Il tema centrale della Cop29 è la finanza climatica, con l’obiettivo di aumentare, o almeno mantenere, il fondo da 100 miliardi di dollari all’anno istituito con l’Accordo di Parigi, un impegno che dovrà essere rinnovato per il 2026. Ma, secondo alcuni osservatori internazionali, senza gli Usa non sarà realizzabile, e questo farà incrinare – ulteriormente – la fiducia tra Paesi del Nord e del Sud globale, come già accaduto negli scorsi giorni alla Cop16 sulla biodiversità. In Azerbaijan, gli Usa avrebbero dovuto essere al fianco dell’Ue per spingere la Cina e gli Stati del Golfo a dare anche il loro contributo. Ora, la responsabilità della riuscita del negoziato sembra ricadere tutta sull’Unione europea.

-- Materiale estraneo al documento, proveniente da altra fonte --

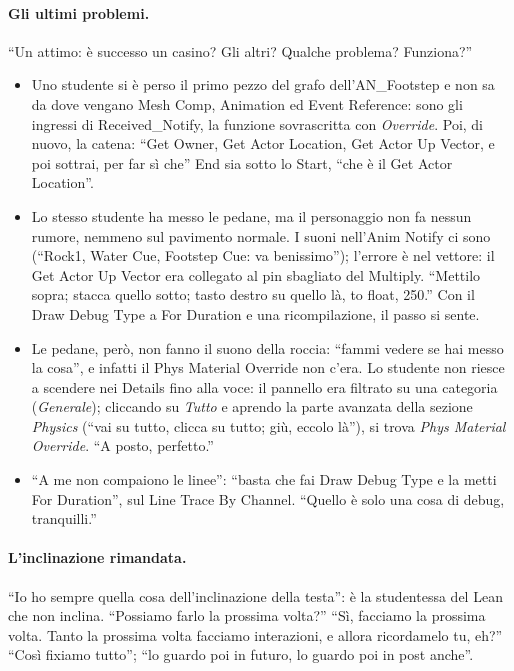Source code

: \paragraph{Gli ultimi problemi.} ``Un attimo: è successo un casino? Gli altri? Qualche
problema? Funziona?''
\begin{itemize}
  \item Uno studente si è perso il primo pezzo del grafo dell'AN\_Footstep e non sa da
        dove vengano Mesh Comp, Animation ed Event Reference: sono gli ingressi di
        Received\_Notify, la funzione sovrascritta con \emph{Override}. Poi, di nuovo, la
        catena: ``Get Owner, Get Actor Location, Get Actor Up Vector, e poi sottrai,
        per far sì che'' End sia sotto lo Start, ``che è il Get Actor Location''.
  \item Lo stesso studente ha messo le pedane, ma il personaggio non fa nessun rumore,
        nemmeno sul pavimento normale. I suoni nell'Anim Notify ci sono (``Rock1, Water
        Cue, Footstep Cue: va benissimo''); l'errore è nel vettore: il Get Actor Up Vector
        era collegato al pin sbagliato del Multiply. ``Mettilo sopra; stacca quello
        sotto; tasto destro su quello là, to float, 250.'' Con il Draw Debug Type a For
        Duration e una ricompilazione, il passo si sente.
  \item Le pedane, però, non fanno il suono della roccia: ``fammi vedere se hai messo la
        cosa'', e infatti il Phys Material Override non c'era. Lo studente non riesce a
        scendere nei Details fino alla voce: il pannello era filtrato su una categoria
        (\emph{Generale}); cliccando su \emph{Tutto} e aprendo la parte avanzata della
        sezione \emph{Physics} (``vai su tutto, clicca su tutto; giù, eccolo là''), si
        trova \emph{Phys Material Override}. ``A posto, perfetto.''
  \item ``A me non compaiono le linee'': ``basta che fai Draw Debug Type e la metti For
        Duration'', sul Line Trace By Channel. ``Quello è solo una cosa di debug,
        tranquilli.''
\end{itemize}

\paragraph{L'inclinazione rimandata.} ``Io ho sempre quella cosa dell'inclinazione della
testa'': è la studentessa del Lean che non inclina. ``Possiamo farlo la prossima volta?''
``Sì, facciamo la prossima volta. Tanto la prossima volta facciamo interazioni, e allora
ricordamelo tu, eh?'' ``Così fixiamo tutto''; ``lo guardo poi in futuro, lo guardo poi in
post anche''.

Ma a Baku non ci sarà la presidente Ursula von der Leyen, impegnata nelle consultazioni politiche per la nuova Commissione, un gesto che il Wwf internazionale ha descritto come «deludente». Già prima delle elezioni americane, molti altri leader importanti come il brasiliano Luiz Inácio Lula da Silva, il francese Emmanuel Macron, e lo stesso Joe Biden, avevano annunciato la loro assenza ai negoziati sul clima. Mancheranno all’appello anche i capi di Stato di Cina, Sudafrica, Giappone e Australia. L’europarlamentare socialista olandese Mohammed Chahin, vicepresidente della delegazione del Parlamento Ue, secondo quanto scrive The Guardian, ha affermato che, in seguito alla rielezione di Donald Trump, l’Ue deve assumere una leadership ancor più forte di prima, anche per controbilanciare l’uscita degli Usa dagli accordi.

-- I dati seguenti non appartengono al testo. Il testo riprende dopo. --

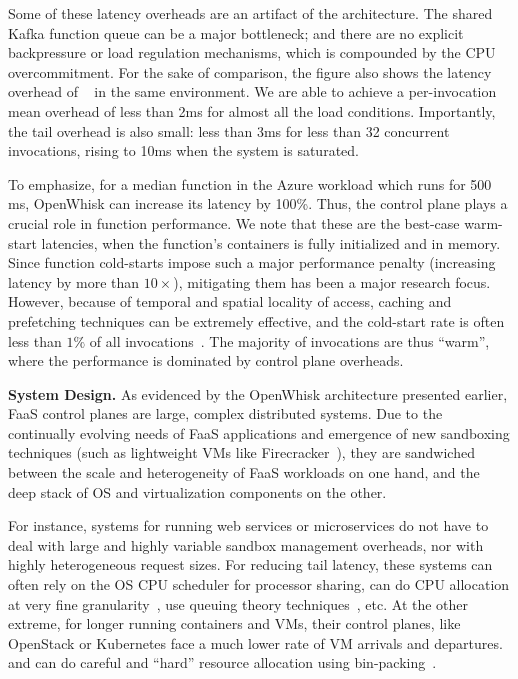 Some of these latency overheads are an artifact of the architecture. 
The shared Kafka function queue can be a major bottleneck; and there are no explicit backpressure or load regulation mechanisms, which is compounded by the CPU overcommitment. 
%
For the sake of comparison, the figure also shows the latency overhead of \sysname~ in the same environment. 
We are able to achieve a per-invocation mean overhead of less than 2ms for almost all the load conditions.
Importantly, the tail overhead is also small: less than 3ms for less than 32 concurrent invocations, rising to 10ms when the system is saturated.


To emphasize, for a median function in the Azure workload which runs for 500 ms, OpenWhisk can increase its latency by 100\%.  
Thus, the control plane plays a crucial role in function performance.
We note that these are the best-case warm-start latencies, when the function's containers is fully initialized and in memory. 
Since function cold-starts impose such a major performance penalty (increasing latency by more than $10\times$), mitigating them has been a major research focus. 
However, because of temporal and spatial locality of access, caching and prefetching techniques can be extremely effective, and the cold-start rate is often less than $1\% $ of all invocations~\cite{faascache-asplos21}. 
The majority of invocations are thus ``warm'', where the performance is dominated by control plane overheads.

\noindent \textbf{System Design.}
%
As evidenced by the OpenWhisk architecture presented earlier, FaaS control planes are large, complex distributed systems.
Due to the continually evolving needs of FaaS applications and emergence of new sandboxing techniques (such as lightweight VMs like Firecracker~\cite{firecracker-nsdi20}), they are sandwiched between the scale and heterogeneity of FaaS workloads on one hand, and the deep stack of OS and virtualization components on the other. 

For instance, systems for running web services or microservices do not have to deal with large and highly variable sandbox management overheads, nor with highly heterogeneous request sizes.
For reducing tail latency, these systems can often rely on the OS CPU scheduler for processor sharing, can do CPU allocation at very fine granularity~\cite{kaffes2019shinjuku}, use queuing theory techniques~\cite{prekas2017zygos}, etc. 
At the other extreme, for longer running containers and VMs, their control planes, like OpenStack or Kubernetes face a much lower rate of VM arrivals and departures. and can do careful and ``hard'' resource allocation using bin-packing~\cite{cortez2017resource}.



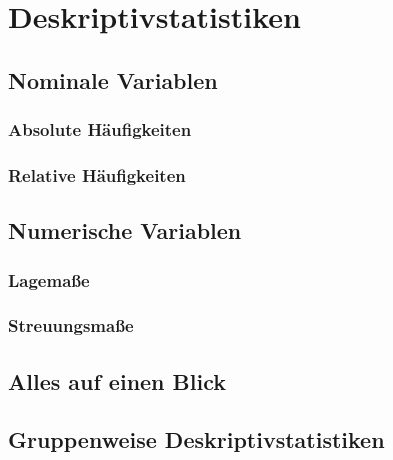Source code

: \documentclass[
]{book}
\begin{document}
\hypertarget{deskriptivstatistiken}{%
\section{Deskriptivstatistiken}\label{deskriptivstatistiken}}

\hypertarget{nominale-variablen}{%
\subsection{Nominale Variablen}\label{nominale-variablen}}

\hypertarget{absolute-huxe4ufigkeiten}{%
\subsubsection{Absolute Häufigkeiten}\label{absolute-huxe4ufigkeiten}}

\hypertarget{relative-huxe4ufigkeiten}{%
\subsubsection{Relative Häufigkeiten}\label{relative-huxe4ufigkeiten}}

\hypertarget{numerische-variablen}{%
\subsection{Numerische Variablen}\label{numerische-variablen}}

\hypertarget{lagemauxdfe}{%
\subsubsection{Lagemaße}\label{lagemauxdfe}}

\hypertarget{streuungsmauxdfe}{%
\subsubsection{Streuungsmaße}\label{streuungsmauxdfe}}

\hypertarget{alles-auf-einen-blick}{%
\subsection{Alles auf einen Blick}\label{alles-auf-einen-blick}}

\hypertarget{gruppenweise-deskriptivstatistiken}{%
\subsection{Gruppenweise Deskriptivstatistiken}\label{gruppenweise-deskriptivstatistiken}}
\end{document}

L’economia rinnovabile va avanti

C’è chi pensa che la transizione energetica non si fermerà, neanche negli Stati Uniti, nonostante Trump. Il climatologo Bill Hare, a capo di Climate Analytics, ricorda che l’Inflation reduction act di Joe Biden ha messo in moto ingenti investimenti per l’azione climatica, che sarebbe politicamente impopolare bloccare. Anche se nessun repubblicano ha votato a favore della norma, infatti, sono proprio gli Stati “rossi” a beneficiarne di più, in termini di denaro e posti di lavoro.

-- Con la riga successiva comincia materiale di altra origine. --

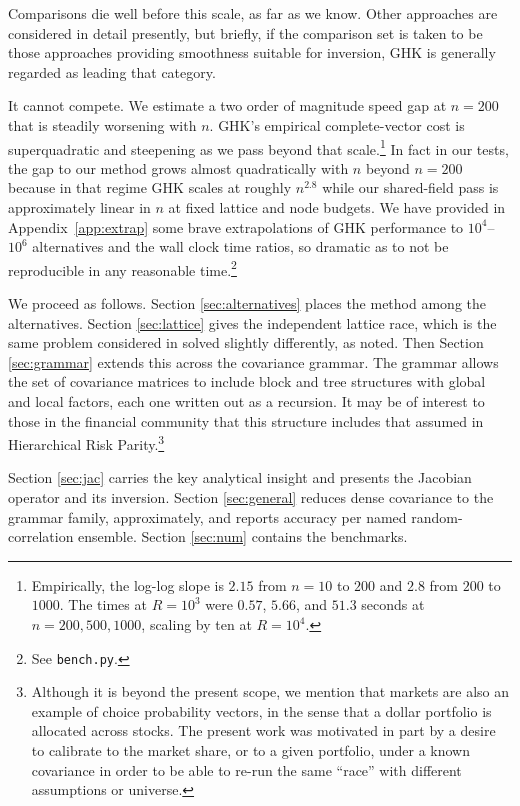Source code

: \documentclass[11pt]{article}
\begin{document}
Comparisons die well before this scale, as far as we know. Other approaches are considered in detail presently, but briefly, if the comparison set is taken to be those approaches providing smoothness suitable for inversion, GHK is generally regarded as leading that category.

It cannot compete. We estimate a two order of magnitude speed gap at $n=200$ that is steadily worsening with $n$. GHK's empirical complete-vector cost is superquadratic and steepening as we pass beyond that scale.\footnote{Empirically, the log-log slope is
$2.15$ from $n=10$ to $200$ and $2.8$ from $200$ to $1000$. The times at
$R=10^{3}$ were $0.57$, $5.66$, and $51.3$ seconds at $n=200,500,1000$,
scaling by ten at $R=10^{4}$.} In fact in our tests, the gap to our method grows almost quadratically with $n$ beyond $n=200$ because in that regime GHK scales at roughly $n^{2.8}$ while our shared-field pass is approximately linear in $n$ at fixed
lattice and node budgets. We have provided in Appendix~\ref{app:extrap} some brave extrapolations of GHK performance to
$10^{4}$--$10^{6}$ alternatives and the wall clock time ratios, so dramatic as to not be reproducible in any reasonable time.\footnote{See \texttt{bench.py}.}

We proceed as follows. Section \ref{sec:alternatives} places the method among the alternatives.
Section \ref{sec:lattice} gives the independent lattice race, which is the same problem considered in \citet{cotton2021} solved slightly differently, as noted. Then Section
\ref{sec:grammar} extends this across the covariance grammar. The grammar allows the set of covariance matrices to include block and tree structures with global and local factors, each one written out as a recursion. It may be of interest to those in the financial community that this structure includes that assumed in Hierarchical Risk Parity.\footnote{Although it is beyond the present scope, we mention that markets are also an example of choice probability vectors, in the sense that a dollar portfolio is allocated across stocks. The present work was motivated in part by a desire to calibrate to the market share, or to a given portfolio, under a known covariance in order to be able to re-run the same ``race'' with different assumptions or universe.}

Section \ref{sec:jac} carries the key analytical insight and presents
the Jacobian operator and its inversion. Section \ref{sec:general} reduces
dense covariance to the grammar family, approximately, and reports accuracy
per named random-correlation ensemble. Section \ref{sec:num} contains the
benchmarks.
\end{document}
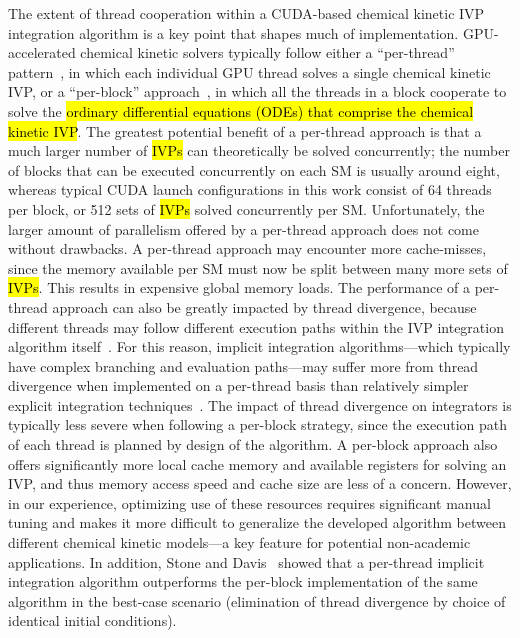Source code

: \documentclass[preprint,review,11pt]{elsarticle}
\DeclareRobustCommand{\hlg}[1]{\sethlcolor{green}\hl{#1}}
\begin{document}
The extent of thread cooperation within a CUDA-based chemical kinetic IVP integration algorithm is a key point that shapes much of implementation.
GPU-accelerated chemical kinetic solvers typically follow either a ``per-thread'' pattern~\cite{Niemeyer:2011aa,Stone:2013aa,Niemeyer:2014aa}, in which each individual GPU thread solves a single chemical kinetic IVP, or a ``per-block'' approach~\cite{Stone:2013aa,Sewerin20151375}, in which all the threads in a block cooperate to solve the \hlg{ordinary differential equations (ODEs) that comprise the chemical kinetic IVP}.
The greatest potential benefit of a per-thread approach is that a much larger number of \hlg{IVPs} can theoretically be solved concurrently; the number of blocks that can be executed concurrently on each SM is usually around eight, whereas typical CUDA launch configurations in this work consist of 64 threads per block, or 512 sets of \hlg{IVPs} solved concurrently per SM.
Unfortunately, the larger amount of parallelism offered by a per-thread approach does not come without drawbacks.
A per-thread approach may encounter more cache-misses, since the memory available per SM must now be split between many more sets of \hlg{IVPs}.
This results in expensive global memory loads.
The performance of a per-thread approach can also be greatly impacted by thread divergence, because different threads may follow different execution paths within the IVP integration algorithm itself~\cite{Stone:2013aa,Niemeyer:2014aa}.
For this reason, implicit integration algorithms---which typically have complex branching and evaluation paths---may suffer more from thread divergence when implemented on a per-thread basis than relatively simpler explicit integration techniques~\cite{Stone:2013aa}.
The impact of thread divergence on integrators is typically less severe when following a per-block strategy, since the execution path of each thread is planned by design of the algorithm.
A per-block approach also offers significantly more local cache memory and available registers for solving an IVP, and thus memory access speed and cache size are less of a concern.
However, in our experience, optimizing use of these resources requires significant manual tuning and makes it more difficult to generalize the developed algorithm between different chemical kinetic models---a key feature for potential non-academic applications.
In addition, Stone and Davis~\cite{Stone:2013aa} showed that a per-thread implicit integration algorithm outperforms the per-block implementation of the same algorithm in the best-case scenario (elimination of thread divergence by choice of identical initial conditions).
\end{document}
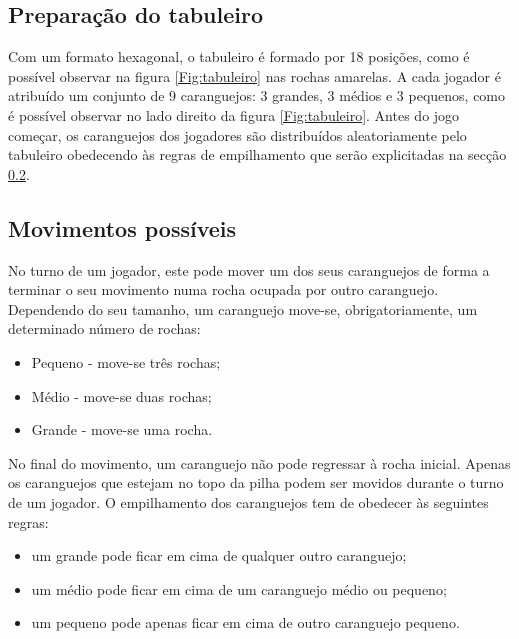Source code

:\documentclass[a4paper]{article}
\begin{document}
\subsection{Preparação do tabuleiro}

Com um formato hexagonal, o tabuleiro é formado por 18 posições, como é possível observar na figura \ref{Fig:tabuleiro} nas rochas amarelas.
\newline
A cada jogador é atribuído um conjunto de 9 caranguejos: 3 grandes, 3 médios e 3 pequenos, como é possível observar no lado direito da figura \ref{Fig:tabuleiro}.
\newline
Antes do jogo começar, os caranguejos dos jogadores são distribuídos aleatoriamente pelo tabuleiro obedecendo às regras de empilhamento que serão explicitadas na secção \ref{movimentos_caranguejo}.

\subsection{Movimentos possíveis} \label{movimentos_caranguejo}

No turno de um jogador, este pode mover um dos seus caranguejos de forma a terminar o seu movimento numa rocha ocupada por outro caranguejo. Dependendo do seu tamanho, um caranguejo move-se, obrigatoriamente, um determinado número de rochas:
\begin{itemize}
\item Pequeno - move-se três rochas;
\item Médio - move-se duas rochas;
\item Grande - move-se uma rocha.
\end{itemize}
No final do movimento, um caranguejo não pode regressar à rocha inicial.
\newline
Apenas os caranguejos que estejam no topo da pilha podem ser movidos durante o turno de um jogador.
\newline
O empilhamento dos caranguejos tem de obedecer às seguintes regras:
\begin{itemize}
\item um grande pode ficar em cima de qualquer outro caranguejo;
\item um médio pode ficar em cima de um caranguejo médio ou pequeno;
\item um pequeno pode apenas ficar em cima de outro caranguejo pequeno.
\end{itemize}
\end{document}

Gli investimenti nelle rinnovabili, sottolinea Hare in un editoriale su The Guardian, dal 2015, anno dell’Accordo di Parigi, a oggi, sono cresciuti del 60%. Ogni anno quasi due trilioni di dollari vengono investiti in progetti di energia pulita, circa il doppio di quanto si spende nel fossile. Prima della pandemia il rapporto era circa di uno a uno. Solo nel 2023, gli Usa hanno aumentato di 560 gigawatt la potenza energetica rinnovabile, che corrisponde addirittura a sei volte la potenza energetica totale dell’Australia.

Usa, l’azione dal basso

Secondo l’agenzia di stampa Reuters, Stati e città degli Usa si stanno già organizzando per partecipare alla Cop29 con la US Climate Alliance, America Is All In and Climate Mayors e riempire il vuoto che lascerà il governo federale, sostenendo i Paesi che, invece, si impegneranno per il raggiungimento degli obiettivi di Parigi. Questi gruppi sono nati nel 2017, dopo l’uscita dall’Accordo di Parigi in seguito alla prima elezione di Trump. Rappresentano circa due terzi della popolazione degli Stati Uniti e detengono circa tre quarti del Pil statunitense.